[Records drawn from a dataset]
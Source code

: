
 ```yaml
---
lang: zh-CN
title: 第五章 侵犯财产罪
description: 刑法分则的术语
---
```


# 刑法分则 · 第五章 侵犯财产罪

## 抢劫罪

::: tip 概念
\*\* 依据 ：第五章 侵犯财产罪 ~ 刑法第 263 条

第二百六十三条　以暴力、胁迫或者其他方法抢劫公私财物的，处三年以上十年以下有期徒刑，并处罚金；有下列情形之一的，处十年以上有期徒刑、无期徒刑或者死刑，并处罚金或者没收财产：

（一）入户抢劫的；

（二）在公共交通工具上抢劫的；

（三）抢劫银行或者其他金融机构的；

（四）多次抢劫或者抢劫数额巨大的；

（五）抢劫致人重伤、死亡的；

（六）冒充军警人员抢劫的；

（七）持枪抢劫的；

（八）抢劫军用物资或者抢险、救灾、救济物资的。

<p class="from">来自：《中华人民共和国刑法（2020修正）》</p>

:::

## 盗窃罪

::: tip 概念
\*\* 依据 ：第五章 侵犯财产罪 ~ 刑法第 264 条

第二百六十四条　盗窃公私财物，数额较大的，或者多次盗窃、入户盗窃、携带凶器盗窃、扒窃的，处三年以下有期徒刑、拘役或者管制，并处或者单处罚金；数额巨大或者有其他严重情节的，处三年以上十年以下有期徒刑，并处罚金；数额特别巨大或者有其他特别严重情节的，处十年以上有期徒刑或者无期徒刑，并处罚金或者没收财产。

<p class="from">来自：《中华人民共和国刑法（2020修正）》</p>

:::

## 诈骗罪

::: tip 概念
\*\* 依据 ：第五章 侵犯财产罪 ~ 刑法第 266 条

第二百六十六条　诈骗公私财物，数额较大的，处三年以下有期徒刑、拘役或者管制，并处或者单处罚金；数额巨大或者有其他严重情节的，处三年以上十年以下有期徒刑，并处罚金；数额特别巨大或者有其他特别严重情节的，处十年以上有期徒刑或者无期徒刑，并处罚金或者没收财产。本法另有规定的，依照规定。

# Action item:
Where does the string "拘役或者管制" appear in the records above? Return every line that holds it.

# Written solution:
第二百六十四条　盗窃公私财物，数额较大的，或者多次盗窃、入户盗窃、携带凶器盗窃、扒窃的，处三年以下有期徒刑、拘役或者管制，并处或者单处罚金；数额巨大或者有其他严重情节的，处三年以上十年以下有期徒刑，并处罚金；数额特别巨大或者有其他特别严重情节的，处十年以上有期徒刑或者无期徒刑，并处罚金或者没收财产。
第二百六十六条　诈骗公私财物，数额较大的，处三年以下有期徒刑、拘役或者管制，并处或者单处罚金；数额巨大或者有其他严重情节的，处三年以上十年以下有期徒刑，并处罚金；数额特别巨大或者有其他特别严重情节的，处十年以上有期徒刑或者无期徒刑，并处罚金或者没收财产。本法另有规定的，依照规定。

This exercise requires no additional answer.